Roberts v. Providence Water Supply Board

455 A.2d 316 | R.I. | 1983

OPINION

KELLEHER, Justice.

This is a statutory petition for certiorari which has been filed pursuant to the terms of G.L.1956 (1977 Reenactment) § 39-5-1. The Attorney General, in filing the petition, seeks to overturn a refusal by the Public Utilities Commission (PUC) to consider an alleged misuse of funds by the Providence Water Supply Board (the board) as the PUC authorized an increase in rates charged by the board so that the latter’s annual revenues would be increased by almost $2,400,-000. In order that we may put the only issue in this controversy into its true focus, it is necessary that we give a brief history of the board’s development and activities.

The board came into existence with the enactment of P.L. 1915, ch. 1278, which is entitled “An Act to Furnish the City of Providence with a Supply of Pure Water.” This legislation, in addition to creating the board, gave the board the right to set the rates to be charged customers, authorized the city to condemn land in Scituate, and called for the payment of the cost of the project by the issuance of bonds. Section 26 of ch. 1278, after directing the city to maintain a sinking fund, the proceeds of which were to be used to redeem all water bonds previously or thereafter issued, specifically directed that “all excess of receipts from water rents over and above the necessary expenses of managing the water works of said city * * * shall be placed in said sinking fund * * As the years passed by, the board developed the Scituate Reservoir system and through the foresight, dedication, and expertise of its professional staff, such as that exhibited by the late Philip J. Holton, the board’s longtime chief engineer, the board’s operations have flourished to the point where the board’s Scituate watershed now extends over an area of *31792.8 square miles1 and the residents of several municipalities of this state besides Providence now have the use of a quality product that is sold at a reasonable price.

Back on March 3,1967, Providence’s then city solicitor wrote a letter in which he replied to an inquiry by the city’s finance director as to whether the annual surplus in the sinking fund could be transferred to the city’s general fund once the last of the revenue bonds had been redeemed in early 1968. In his opinion the solicitor expressed the belief that once all of the bonds had been retired, the annual surplus could be transferred by an appropriate vote of the city council from the sinking fund to the city’s general fund.
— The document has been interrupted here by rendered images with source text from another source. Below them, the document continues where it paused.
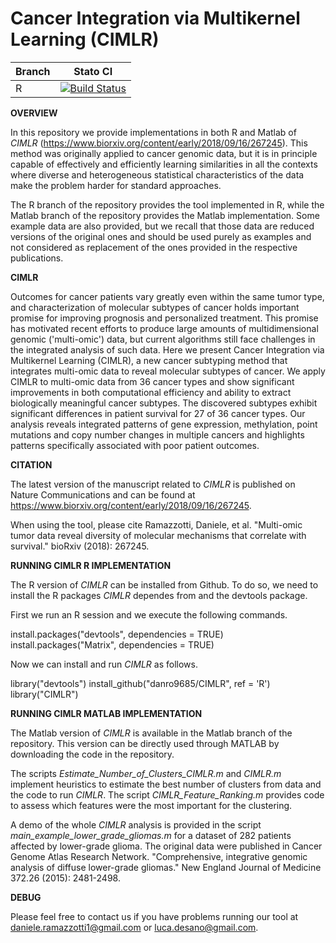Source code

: Cancer Integration via Multikernel Learning (**CIMLR**)
=======================================================

| Branch              | Stato CI      |
|---------------------|---------------|
| R | [![Build Status](https://travis-ci.org/danro9685/CIMLR.svg?branch=R)](https://travis-ci.org/danro9685/CIMLR) |


**OVERVIEW**

In this repository we provide implementations in both R and Matlab of *CIMLR* (https://www.biorxiv.org/content/early/2018/09/16/267245). This method was originally applied to cancer genomic data, but it is in principle capable of effectively and efficiently learning similarities in all the contexts where diverse and heterogeneous statistical characteristics of the data make the problem harder for standard approaches. 

The R branch of the repository provides the tool implemented in R, while the Matlab branch of the repository provides the Matlab implementation. Some example data are also provided, but we recall that those data are reduced versions of the original ones and should be used purely as examples and not considered as replacement of the ones provided in the respective publications. 

**CIMLR**

Outcomes for cancer patients vary greatly even within the same tumor type, and characterization of molecular subtypes of cancer holds important promise for improving prognosis and personalized treatment. This promise has motivated recent efforts to produce large amounts of multidimensional genomic ('multi-omic') data, but current algorithms still face challenges in the integrated analysis of such data. Here we present Cancer Integration via Multikernel Learning (CIMLR), a new cancer subtyping method that integrates multi-omic data to reveal molecular subtypes of cancer. We apply CIMLR to multi-omic data from 36 cancer types and show significant improvements in both computational efficiency and ability to extract biologically meaningful cancer subtypes. The discovered subtypes exhibit significant differences in patient survival for 27 of 36 cancer types. Our analysis reveals integrated patterns of gene expression, methylation, point mutations and copy number changes in multiple cancers and highlights patterns specifically associated with poor patient outcomes. 

**CITATION**

The latest version of the manuscript related to *CIMLR* is published on Nature Communications and can be found at https://www.biorxiv.org/content/early/2018/09/16/267245. 

When using the tool, please cite Ramazzotti, Daniele, et al. "Multi-omic tumor data reveal diversity of molecular mechanisms that correlate with survival." bioRxiv (2018): 267245. 

**RUNNING CIMLR R IMPLEMENTATION**

The R version of *CIMLR* can be installed from Github. To do so, we need to install the R packages *CIMLR* dependes from and the devtools package. 

First we run an R session and we execute the following commands. 

install.packages("devtools", dependencies = TRUE)
install.packages("Matrix", dependencies = TRUE)

Now we can install and run *CIMLR* as follows. 

library("devtools")
install_github("danro9685/CIMLR", ref = 'R')
library("CIMLR")

**RUNNING CIMLR MATLAB IMPLEMENTATION**

The Matlab version of *CIMLR* is available in the Matlab branch of the repository. This version can be directly used through MATLAB by downloading the code in the repository. 

The scripts *Estimate_Number_of_Clusters_CIMLR.m* and *CIMLR.m* implement heuristics to estimate the best number of clusters from data and the code to run *CIMLR*. The script *CIMLR_Feature_Ranking.m* provides code to assess which features were the most important for the clustering. 

A demo of the whole *CIMLR* analysis is provided in the script *main_example_lower_grade_gliomas.m* for a dataset of 282 patients affected by lower-grade glioma. The original data were published in Cancer Genome Atlas Research Network. "Comprehensive, integrative genomic analysis of diffuse lower-grade gliomas." New England Journal of Medicine 372.26 (2015): 2481-2498. 

**DEBUG**

Please feel free to contact us if you have problems running our tool at daniele.ramazzotti1@gmail.com or luca.desano@gmail.com.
Before the PUC and before us at oral argument, the Attorney General’s representative claimed that between the years 1968 and 1982 over $5,700,000 was transferred from the sinking fund to the general fund, and he described such transfers as being “ultra vires” and void. On the other hand, the board maintains that the transfers occurred during the four-year period 1968 through 1972 and that the total amount was considerably less than the $5 million-plus figure used by the Attorney General. Understandably enough, the board does not concede that the transfers were illegal. The Attorney General urged the PUC to recover the illegally transferred funds by offsetting from the board’s proposed cash requirements certain payments due the city for a variety of items, such as municipal taxes or services rendered by the city’s Public Works Department in resurfacing highways after the board had installed water mains. The PUC acknowledged the differing points of view that were expressed regarding the illegality of the transfer but decided not to resolve the issue because it declined “to engage in retroactive ratemaking”; it also took the position that the transfers in question took place at a time when the board was not subject to the PUC’s jurisdiction.2

The situation presented here is somewhat similar to that in Narragansett Electric Co. v. Burke, R.I., 404 A.2d 821 (1979), in which several years after a rate increase had been approved we considered the PUC-ordered refund of a portion of the increase because of an improper ex parte meeting between representatives of the utility and the chairman of the PUC. In quashing the refund order, we emphasized that in Rhode Island ratemaking is a quasi-judicial function; and since rates are prospective in nature, they may not be designed to recoup past losses. In light of our 1979 action in quashing the PUC’s refund order, we see no reason to fault the PUC for its unwillingness to pursue the Attorney General’s suggestion.

The petition for certiorari is denied and dismissed, and the record certified to us is returned to the PUC with our decision endorsed thereon.

. Journal-Bulletin Rhode Island Almanac at p. 91 (96th ed. 1982).

. In City of Providence Water Supply Bd. v. Public Utilities Comm’n, R.I., 414 A.2d 465, 466 (1980), this court noted a contradiction when with one hand the Legislature in 1967 seemed to give exclusive jurisdiction over all municipal water-service systems to the PUC while with the other hand it preserved the right of the board to determine the rate at which Providence water would be sold. We found the conflicting legislative enactments to be irreconcilably repugnant and ruled that the board still retained the power to set the rates for the customers it serviced. Within days of the publication of our opinion, the Legislature enacted P.L.1980, ch. 335, and made it clear that the Water Supply Board of the City of Providence was a public utility and thereby subject to the PUC’s jurisdiction.